Do I have favorites?

She asked me who I would select if I had to choose one child out of all of the ones I have taken care of who I would take home to raise.  The idea baffled me.  Each time I have taken care of children for a large chunk of time each week over a period of several months or even years, I become very attached to them, and I reach a point at which I no longer adequately describe or quantify my love for them.  The connection continues to grow and deepen the longer I’m taking care of and in contact with them.  

There is one cutie in particular that I’ve taken care of for the longest amount of time (in addition to my youngest sister) who came to mind.  However, if anything were ever to happen to her parents (Lord God Almighty, please forbid it!), I sincerely hope all family members and close friends would do everything in their power to make sure the three silly sisters would still grow up together in the same household, wherever and with whomever that might be.
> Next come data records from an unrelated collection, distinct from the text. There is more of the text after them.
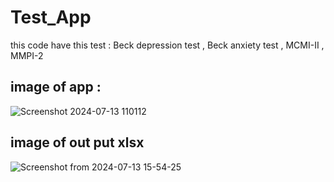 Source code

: # Test_App
this code have this test : Beck depression test , Beck anxiety test , MCMI-II , MMPI-2 
## image of app : 

![Screenshot 2024-07-13 110112](https://github.com/user-attachments/assets/9b5e1253-593a-45ee-9f03-48acbde084a0)

## image of out put xlsx
![Screenshot from 2024-07-13 15-54-25](https://github.com/user-attachments/assets/2f23ce0d-cca7-441d-a233-54970612e7a1)
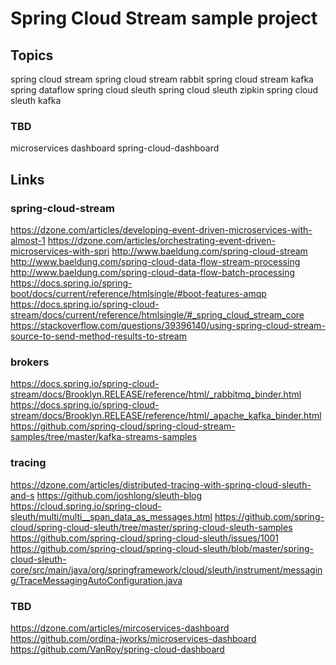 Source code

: # Spring Cloud Stream sample project

## Topics
spring cloud stream
spring cloud stream rabbit
spring cloud stream kafka
spring dataflow
spring cloud sleuth
spring cloud sleuth zipkin
spring cloud sleuth kafka
### TBD
microservices dashboard
spring-cloud-dashboard

## Links
### spring-cloud-stream
https://dzone.com/articles/developing-event-driven-microservices-with-almost-1
https://dzone.com/articles/orchestrating-event-driven-microservices-with-spri
http://www.baeldung.com/spring-cloud-stream
http://www.baeldung.com/spring-cloud-data-flow-stream-processing
http://www.baeldung.com/spring-cloud-data-flow-batch-processing
https://docs.spring.io/spring-boot/docs/current/reference/htmlsingle/#boot-features-amqp
https://docs.spring.io/spring-cloud-stream/docs/current/reference/htmlsingle/#_spring_cloud_stream_core
https://stackoverflow.com/questions/39396140/using-spring-cloud-stream-source-to-send-method-results-to-stream
### brokers
https://docs.spring.io/spring-cloud-stream/docs/Brooklyn.RELEASE/reference/html/_rabbitmq_binder.html
https://docs.spring.io/spring-cloud-stream/docs/Brooklyn.RELEASE/reference/html/_apache_kafka_binder.html
https://github.com/spring-cloud/spring-cloud-stream-samples/tree/master/kafka-streams-samples
### tracing
https://dzone.com/articles/distributed-tracing-with-spring-cloud-sleuth-and-s
https://github.com/joshlong/sleuth-blog
https://cloud.spring.io/spring-cloud-sleuth/multi/multi__span_data_as_messages.html
https://github.com/spring-cloud/spring-cloud-sleuth/tree/master/spring-cloud-sleuth-samples
https://github.com/spring-cloud/spring-cloud-sleuth/issues/1001
https://github.com/spring-cloud/spring-cloud-sleuth/blob/master/spring-cloud-sleuth-core/src/main/java/org/springframework/cloud/sleuth/instrument/messaging/TraceMessagingAutoConfiguration.java
### TBD
https://dzone.com/articles/mircoservices-dashboard
https://github.com/ordina-jworks/microservices-dashboard
https://github.com/VanRoy/spring-cloud-dashboard
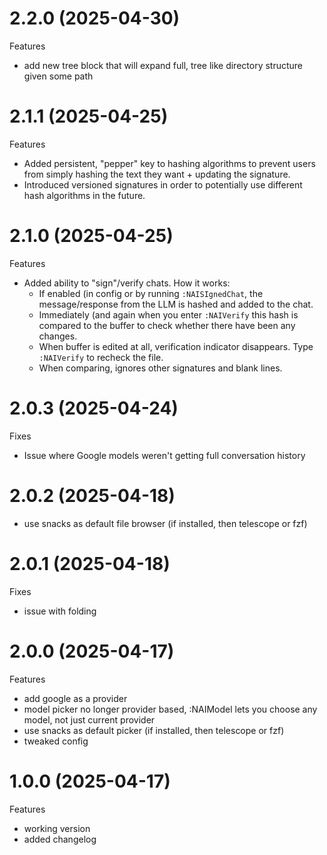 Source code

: # 2.2.0 (2025-04-30)
Features
- add new tree block that will expand full, tree like directory structure given
  some path

# 2.1.1 (2025-04-25)
Features
- Added persistent, "pepper" key to hashing algorithms to prevent users from
  simply hashing the text they want + updating the signature.
- Introduced versioned signatures in order to potentially use different hash
  algorithms in the future.

# 2.1.0 (2025-04-25)
Features
- Added ability to "sign"/verify chats. How it works:
  - If enabled (in config or by running `:NAISIgnedChat`, the message/response
    from the LLM is hashed and added to the chat.
  - Immediately (and again when you enter `:NAIVerify` this hash is compared to
    the buffer to check whether there have been any changes.
  - When buffer is edited at all, verification indicator disappears. Type
    `:NAIVerify` to recheck the file.
  - When comparing, ignores other signatures and blank lines.

# 2.0.3 (2025-04-24)
Fixes
- Issue where Google models weren't getting full conversation history

# 2.0.2 (2025-04-18)
- use snacks as default file browser (if installed, then telescope or fzf)

# 2.0.1 (2025-04-18)
Fixes
- issue with folding

# 2.0.0 (2025-04-17)
Features
- add google as a provider
- model picker no longer provider based, :NAIModel lets you choose any model,
  not just current provider
- use snacks as default picker (if installed, then telescope or fzf)
- tweaked config 

# 1.0.0 (2025-04-17)
Features
- working version
- added changelog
Years, even decades, after children have been in my care on a regular basis, I still think of them often and pray for them.  Fond memories and stories surface pretty much daily sparked by things that the children I’m currently taking care of, tutoring, mentoring, and/or teaching say or do.  I’ve written about these fond flashbacks throughout the series of blog posts I’ve done called My Nanny Diary.

Do grandparents and parents have favorites?

I recounted to my favorite hairdresser a discussion I had months ago with my dear friend and spiritual director regarding favorites in families.  I told her that knowing there is nothing I could ever do that would bring my mom as much joy as she takes in having a grandchild can sometimes weigh very heavily on me.  This isn’t because my mom’s love for her three daughters, two sons-in-law, and other family members has dried up.  It’s as strong as ever!  Her utmost enjoyment and delight in spending time with her grandson is as it should be.      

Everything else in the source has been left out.